La ida al pueblo fue la materialización de ideas y


sentimientos que habían fermentado entre los populistas. Este
sector de la elite educada rusa, la intelligentsia (sus
miembros se consideraban unidos por algo más que por su
interés en las ideas, compartían el afán por difundir una
nueva actitud ante la vida) enjuició severamente la
autocracia zarista y reconoció en las bondades del pueblo
oprimido la clave para salir del atraso y regenerar las
condiciones de vida. Este grupo no tiene equivalente exacto
en las sociedades occidentales, aunque era una consecuencia
del impacto de Occidente en Rusia. La intelligentsia era
producto del contacto cultural entre dos civilizaciones
dispares, un contacto favorecido especialmente desde los
tiempos de Pedro el Grande. Este Romanov, que gobernó de 1628
a 1725, admiró la cultura y los adelantos de Europa y encaró
numerosas reformas en su imperio con el fin de acercarlo a
los cánones occidentales. De la conciencia de la distancia
entre ambas culturas se alimentó el afán de la intelligentsia
por llevar a cabo la misión que regenerase la vida rusa
atrapada entre el despotismo del gobierno y la ignorancia y
la miseria de las masas.

Los populistas no formaron un partido político ni elaboraron


un conjunto coherente de doctrina, dieron vida a un
movimiento radical cuyos planteos iniciales se encuentran en
los círculos que se reunieron alrededor de Alejandro Herzen y
Visarión Belinsky en los años cuarenta del siglo XIX.

Los revolucionarios rusos, antes de su conversión al


marxismo, habían seguido con atención la obra de Marx.

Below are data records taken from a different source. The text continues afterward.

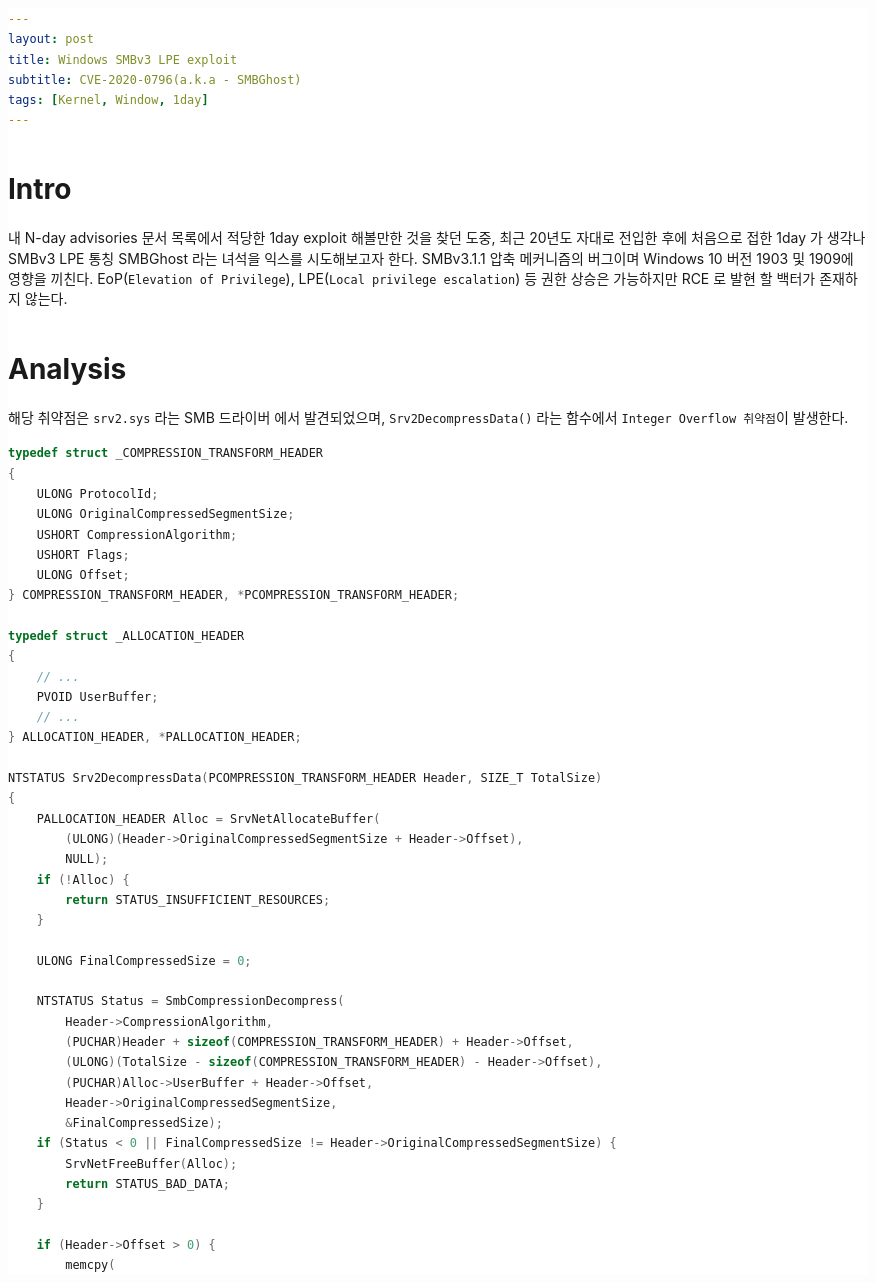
 ```yaml
---
layout: post
title: Windows SMBv3 LPE exploit
subtitle: CVE-2020-0796(a.k.a - SMBGhost)
tags: [Kernel, Window, 1day]
---
```


# Intro

내 N-day advisories 문서 목록에서 적당한 1day exploit 해볼만한 것을 찾던 도중, 최근 20년도 자대로 전입한 후에 처음으로 접한 1day 가 생각나 SMBv3 LPE 통칭 SMBGhost 라는 녀석을 익스를 시도해보고자 한다. SMBv3.1.1 압축 메커니즘의 버그이며 Windows 10 버전 1903 및 1909에 영향을 끼친다. EoP(`Elevation of Privilege`), LPE(`Local privilege escalation`) 등 권한 상승은 가능하지만 RCE 로 발현 할 백터가 존재하지 않는다.

# Analysis

해당 취약점은 `srv2.sys` 라는 SMB 드라이버 에서 발견되었으며, `Srv2DecompressData()` 라는 함수에서 `Integer Overflow 취약점`이 발생한다.

```cpp
typedef struct _COMPRESSION_TRANSFORM_HEADER
{
    ULONG ProtocolId;
    ULONG OriginalCompressedSegmentSize;
    USHORT CompressionAlgorithm;
    USHORT Flags;
    ULONG Offset;
} COMPRESSION_TRANSFORM_HEADER, *PCOMPRESSION_TRANSFORM_HEADER;
 
typedef struct _ALLOCATION_HEADER
{
    // ...
    PVOID UserBuffer;
    // ...
} ALLOCATION_HEADER, *PALLOCATION_HEADER;
 
NTSTATUS Srv2DecompressData(PCOMPRESSION_TRANSFORM_HEADER Header, SIZE_T TotalSize)
{
    PALLOCATION_HEADER Alloc = SrvNetAllocateBuffer(
        (ULONG)(Header->OriginalCompressedSegmentSize + Header->Offset),
        NULL);
    if (!Alloc) {
        return STATUS_INSUFFICIENT_RESOURCES;
    }
 
    ULONG FinalCompressedSize = 0;
 
    NTSTATUS Status = SmbCompressionDecompress(
        Header->CompressionAlgorithm,
        (PUCHAR)Header + sizeof(COMPRESSION_TRANSFORM_HEADER) + Header->Offset,
        (ULONG)(TotalSize - sizeof(COMPRESSION_TRANSFORM_HEADER) - Header->Offset),
        (PUCHAR)Alloc->UserBuffer + Header->Offset,
        Header->OriginalCompressedSegmentSize,
        &FinalCompressedSize);
    if (Status < 0 || FinalCompressedSize != Header->OriginalCompressedSegmentSize) {
        SrvNetFreeBuffer(Alloc);
        return STATUS_BAD_DATA;
    }
 
    if (Header->Offset > 0) {
        memcpy(
```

Cuando
en 1868 un editor de San Petersburgo anuncia a Marx que la
traducción rusa de El capital ya estaba en imprenta, este se
muestra escéptico: "no hay que hacer mucho caso de este
hecho: la aristocracia rusa pasa su juventud estudiando en
las universidades alemanas o en París, busca con verdadera
pasión todo lo que Occidente le ofrece de extremista (…) esto
no impide que los rusos, al entrar al servicio del Estado, se
conviertan en unos canallas". No obstante, se abocó cada vez
más al examen del desarrollo económico en Rusia, al punto de
que este estudio, retrasó la redacción de El capital.